Alcaraz stracił tylko dwa gemy i ekspresowo zameldował się w 3. rundzie w Miami
Carlos Alcaraz po triumfie w Indian Wells teraz zmierza w stronę zwycięstwa na kortach w Miami. Hiszpan rozpoczął tę drogę od wygranej z Argentyńczykiem Facundo Bagnisem 6:0; 6:2.
Alcaraz w pierwszym secie po prostu nie dał żadnych szans rywalowi.
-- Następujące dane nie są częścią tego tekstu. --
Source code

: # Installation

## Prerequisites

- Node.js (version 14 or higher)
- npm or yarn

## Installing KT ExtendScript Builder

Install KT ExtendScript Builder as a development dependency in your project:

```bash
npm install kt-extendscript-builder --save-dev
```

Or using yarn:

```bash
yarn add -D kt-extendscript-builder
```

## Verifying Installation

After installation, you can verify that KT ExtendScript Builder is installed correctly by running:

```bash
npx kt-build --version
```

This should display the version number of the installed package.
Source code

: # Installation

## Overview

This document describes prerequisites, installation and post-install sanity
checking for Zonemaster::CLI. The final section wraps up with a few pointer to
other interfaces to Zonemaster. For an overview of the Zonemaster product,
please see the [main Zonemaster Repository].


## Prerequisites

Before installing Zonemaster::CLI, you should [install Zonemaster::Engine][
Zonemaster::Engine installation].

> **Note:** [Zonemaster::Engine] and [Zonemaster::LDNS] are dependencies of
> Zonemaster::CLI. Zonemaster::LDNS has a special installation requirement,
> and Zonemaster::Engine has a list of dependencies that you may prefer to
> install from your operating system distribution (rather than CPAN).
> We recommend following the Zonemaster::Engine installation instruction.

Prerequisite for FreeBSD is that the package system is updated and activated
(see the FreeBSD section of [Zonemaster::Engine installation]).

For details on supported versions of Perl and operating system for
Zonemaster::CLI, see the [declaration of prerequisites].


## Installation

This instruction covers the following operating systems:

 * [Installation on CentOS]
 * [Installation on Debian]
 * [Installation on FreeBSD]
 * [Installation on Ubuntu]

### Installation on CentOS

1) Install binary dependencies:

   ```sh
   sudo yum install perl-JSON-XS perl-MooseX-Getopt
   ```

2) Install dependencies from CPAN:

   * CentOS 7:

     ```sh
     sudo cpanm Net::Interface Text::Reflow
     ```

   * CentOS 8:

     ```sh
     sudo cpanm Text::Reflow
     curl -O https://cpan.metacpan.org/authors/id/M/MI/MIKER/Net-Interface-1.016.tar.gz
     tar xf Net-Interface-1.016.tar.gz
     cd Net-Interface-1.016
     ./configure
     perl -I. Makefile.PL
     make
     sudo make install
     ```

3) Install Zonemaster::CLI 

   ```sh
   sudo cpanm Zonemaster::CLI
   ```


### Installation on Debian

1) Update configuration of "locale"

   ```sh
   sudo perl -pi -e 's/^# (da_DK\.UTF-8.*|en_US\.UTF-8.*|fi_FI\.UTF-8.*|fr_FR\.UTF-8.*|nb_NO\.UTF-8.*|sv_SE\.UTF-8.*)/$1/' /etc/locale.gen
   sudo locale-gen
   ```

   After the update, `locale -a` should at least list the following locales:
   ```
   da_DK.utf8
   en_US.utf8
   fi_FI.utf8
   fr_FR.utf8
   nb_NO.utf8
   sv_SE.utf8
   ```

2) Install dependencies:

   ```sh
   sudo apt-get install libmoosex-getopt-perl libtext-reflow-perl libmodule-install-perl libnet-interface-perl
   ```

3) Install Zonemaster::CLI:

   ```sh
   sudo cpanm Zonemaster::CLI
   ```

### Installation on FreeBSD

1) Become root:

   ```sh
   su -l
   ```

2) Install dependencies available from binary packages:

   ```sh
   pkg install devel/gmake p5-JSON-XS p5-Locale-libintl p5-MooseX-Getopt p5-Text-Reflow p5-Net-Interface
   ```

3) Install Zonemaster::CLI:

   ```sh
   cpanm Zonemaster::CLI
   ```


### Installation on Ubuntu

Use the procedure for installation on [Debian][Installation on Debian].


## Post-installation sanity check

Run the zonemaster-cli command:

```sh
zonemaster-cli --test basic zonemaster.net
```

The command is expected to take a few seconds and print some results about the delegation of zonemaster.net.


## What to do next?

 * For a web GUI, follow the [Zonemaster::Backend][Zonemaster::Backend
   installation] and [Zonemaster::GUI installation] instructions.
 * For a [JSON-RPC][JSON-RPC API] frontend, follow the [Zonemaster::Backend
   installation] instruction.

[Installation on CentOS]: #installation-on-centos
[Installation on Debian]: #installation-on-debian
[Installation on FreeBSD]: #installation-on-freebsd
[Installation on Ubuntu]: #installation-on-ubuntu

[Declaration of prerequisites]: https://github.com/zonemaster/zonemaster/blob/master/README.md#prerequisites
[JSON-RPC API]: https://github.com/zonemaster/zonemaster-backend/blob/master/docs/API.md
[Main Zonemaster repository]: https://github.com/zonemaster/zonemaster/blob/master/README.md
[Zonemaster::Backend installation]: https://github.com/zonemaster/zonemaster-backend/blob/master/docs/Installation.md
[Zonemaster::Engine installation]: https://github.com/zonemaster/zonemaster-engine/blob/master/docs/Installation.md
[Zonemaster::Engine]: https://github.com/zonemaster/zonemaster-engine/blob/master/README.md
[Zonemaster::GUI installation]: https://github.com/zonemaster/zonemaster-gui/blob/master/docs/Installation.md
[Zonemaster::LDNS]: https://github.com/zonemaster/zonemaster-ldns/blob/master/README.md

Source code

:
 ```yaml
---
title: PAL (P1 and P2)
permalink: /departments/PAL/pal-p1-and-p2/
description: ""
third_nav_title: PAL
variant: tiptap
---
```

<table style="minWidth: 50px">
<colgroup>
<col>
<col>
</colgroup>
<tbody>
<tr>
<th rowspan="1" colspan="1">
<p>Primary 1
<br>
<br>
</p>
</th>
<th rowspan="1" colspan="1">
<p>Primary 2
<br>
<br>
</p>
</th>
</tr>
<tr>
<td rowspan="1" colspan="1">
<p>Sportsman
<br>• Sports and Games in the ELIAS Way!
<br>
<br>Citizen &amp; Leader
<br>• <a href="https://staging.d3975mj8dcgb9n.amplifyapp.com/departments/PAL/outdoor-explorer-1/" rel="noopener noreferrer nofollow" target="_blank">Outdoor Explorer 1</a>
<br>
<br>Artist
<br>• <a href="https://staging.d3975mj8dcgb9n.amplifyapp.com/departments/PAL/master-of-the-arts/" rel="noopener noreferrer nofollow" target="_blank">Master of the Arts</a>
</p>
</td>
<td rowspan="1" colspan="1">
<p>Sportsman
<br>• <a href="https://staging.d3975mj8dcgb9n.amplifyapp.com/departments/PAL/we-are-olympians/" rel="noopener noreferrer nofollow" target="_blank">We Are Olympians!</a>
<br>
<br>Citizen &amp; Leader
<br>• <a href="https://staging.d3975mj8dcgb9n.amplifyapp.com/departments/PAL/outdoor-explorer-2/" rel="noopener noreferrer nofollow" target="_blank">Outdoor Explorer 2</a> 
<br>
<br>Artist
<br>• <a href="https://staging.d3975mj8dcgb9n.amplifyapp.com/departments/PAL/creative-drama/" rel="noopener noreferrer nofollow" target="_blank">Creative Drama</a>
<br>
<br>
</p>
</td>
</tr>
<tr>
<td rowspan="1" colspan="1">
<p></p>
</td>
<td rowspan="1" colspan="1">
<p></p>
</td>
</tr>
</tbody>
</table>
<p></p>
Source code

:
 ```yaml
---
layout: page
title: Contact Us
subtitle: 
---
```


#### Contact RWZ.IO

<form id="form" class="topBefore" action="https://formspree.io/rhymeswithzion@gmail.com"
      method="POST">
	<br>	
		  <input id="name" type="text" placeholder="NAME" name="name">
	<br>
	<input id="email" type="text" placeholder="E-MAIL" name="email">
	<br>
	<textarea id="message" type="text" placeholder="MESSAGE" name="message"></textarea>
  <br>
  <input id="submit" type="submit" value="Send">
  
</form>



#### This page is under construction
Nie stracił żadnego punktu przy swoim serwisie, a Bagnis przy własnym podaniu zdołał ugrać zaledwie siedem oczek.
Drugi set rozpoczął się od przełamania i Alcaraz prowadził już 2:0. Po wygraniu ośmiu gemów z rzędu przez Hiszpana w końcu do głosu doszedł Argentyńczyk. Bagnis wygrał najpierw swoje podanie, a następnie przełamał do zera lidera rankingu ATP. Był to jednak jego jedyny zryw w meczu. Od stanu 2:2 ponownie dominował Alcaraz, wygrał cztery gemy z rzędu i cały mecz 6:0; 6:2.
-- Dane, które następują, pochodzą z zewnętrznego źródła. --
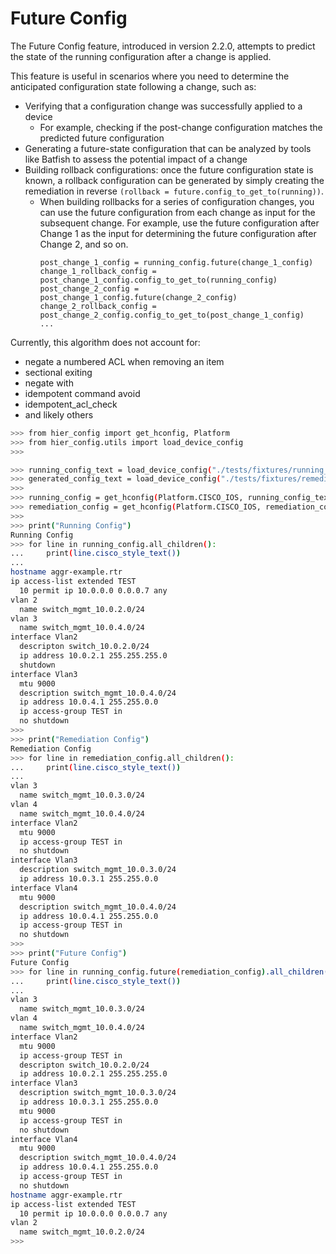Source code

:# Future Config

The Future Config feature, introduced in version 2.2.0, attempts to predict the state of the running configuration after a change is applied.

This feature is useful in scenarios where you need to determine the anticipated configuration state following a change, such as:
- Verifying that a configuration change was successfully applied to a device
  - For example, checking if the post-change configuration matches the predicted future configuration
- Generating a future-state configuration that can be analyzed by tools like Batfish to assess the potential impact of a change
- Building rollback configurations: once the future configuration state is known, a rollback configuration can be generated by simply creating the remediation in reverse `(rollback = future.config_to_get_to(running))`.
  - When building rollbacks for a series of configuration changes, you can use the future configuration from each change as input for the subsequent change. For example, use the future configuration after Change 1 as the input for determining the future configuration after Change 2, and so on.
      ```shell
      post_change_1_config = running_config.future(change_1_config)
      change_1_rollback_config = post_change_1_config.config_to_get_to(running_config)
      post_change_2_config = post_change_1_config.future(change_2_config)
      change_2_rollback_config = post_change_2_config.config_to_get_to(post_change_1_config)
      ...
      ```

Currently, this algorithm does not account for:
- negate a numbered ACL when removing an item
- sectional exiting
- negate with
- idempotent command avoid
- idempotent_acl_check
- and likely others

```bash
>>> from hier_config import get_hconfig, Platform
>>> from hier_config.utils import load_device_config
>>>

>>> running_config_text = load_device_config("./tests/fixtures/running_config.conf")
>>> generated_config_text = load_device_config("./tests/fixtures/remediation_config_without_tags.conf")
>>>
>>> running_config = get_hconfig(Platform.CISCO_IOS, running_config_text)
>>> remediation_config = get_hconfig(Platform.CISCO_IOS, remediation_config_text)
>>>
>>> print("Running Config")
Running Config
>>> for line in running_config.all_children():
...     print(line.cisco_style_text())
...
hostname aggr-example.rtr
ip access-list extended TEST
  10 permit ip 10.0.0.0 0.0.0.7 any
vlan 2
  name switch_mgmt_10.0.2.0/24
vlan 3
  name switch_mgmt_10.0.4.0/24
interface Vlan2
  descripton switch_10.0.2.0/24
  ip address 10.0.2.1 255.255.255.0
  shutdown
interface Vlan3
  mtu 9000
  description switch_mgmt_10.0.4.0/24
  ip address 10.0.4.1 255.255.0.0
  ip access-group TEST in
  no shutdown
>>>
>>> print("Remediation Config")
Remediation Config
>>> for line in remediation_config.all_children():
...     print(line.cisco_style_text())
...
vlan 3
  name switch_mgmt_10.0.3.0/24
vlan 4
  name switch_mgmt_10.0.4.0/24
interface Vlan2
  mtu 9000
  ip access-group TEST in
  no shutdown
interface Vlan3
  description switch_mgmt_10.0.3.0/24
  ip address 10.0.3.1 255.255.0.0
interface Vlan4
  mtu 9000
  description switch_mgmt_10.0.4.0/24
  ip address 10.0.4.1 255.255.0.0
  ip access-group TEST in
  no shutdown
>>>
>>> print("Future Config")
Future Config
>>> for line in running_config.future(remediation_config).all_children():
...     print(line.cisco_style_text())
...
vlan 3
  name switch_mgmt_10.0.3.0/24
vlan 4
  name switch_mgmt_10.0.4.0/24
interface Vlan2
  mtu 9000
  ip access-group TEST in
  descripton switch_10.0.2.0/24
  ip address 10.0.2.1 255.255.255.0
interface Vlan3
  description switch_mgmt_10.0.3.0/24
  ip address 10.0.3.1 255.255.0.0
  mtu 9000
  ip access-group TEST in
  no shutdown
interface Vlan4
  mtu 9000
  description switch_mgmt_10.0.4.0/24
  ip address 10.0.4.1 255.255.0.0
  ip access-group TEST in
  no shutdown
hostname aggr-example.rtr
ip access-list extended TEST
  10 permit ip 10.0.0.0 0.0.0.7 any
vlan 2
  name switch_mgmt_10.0.2.0/24
>>>
```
Kolejnym rywalem Hiszpana będzie Dusan Lajović. Serb w tym roku nie ma szczęścia i już po raz trzeci zmierzy się z Alcarazem. Dwa poprzednie starcie kończyły się wygraną lidera rankingu ATP bez straty seta. Alcaraz broni tytułu wywalczonego w Miami rok temu.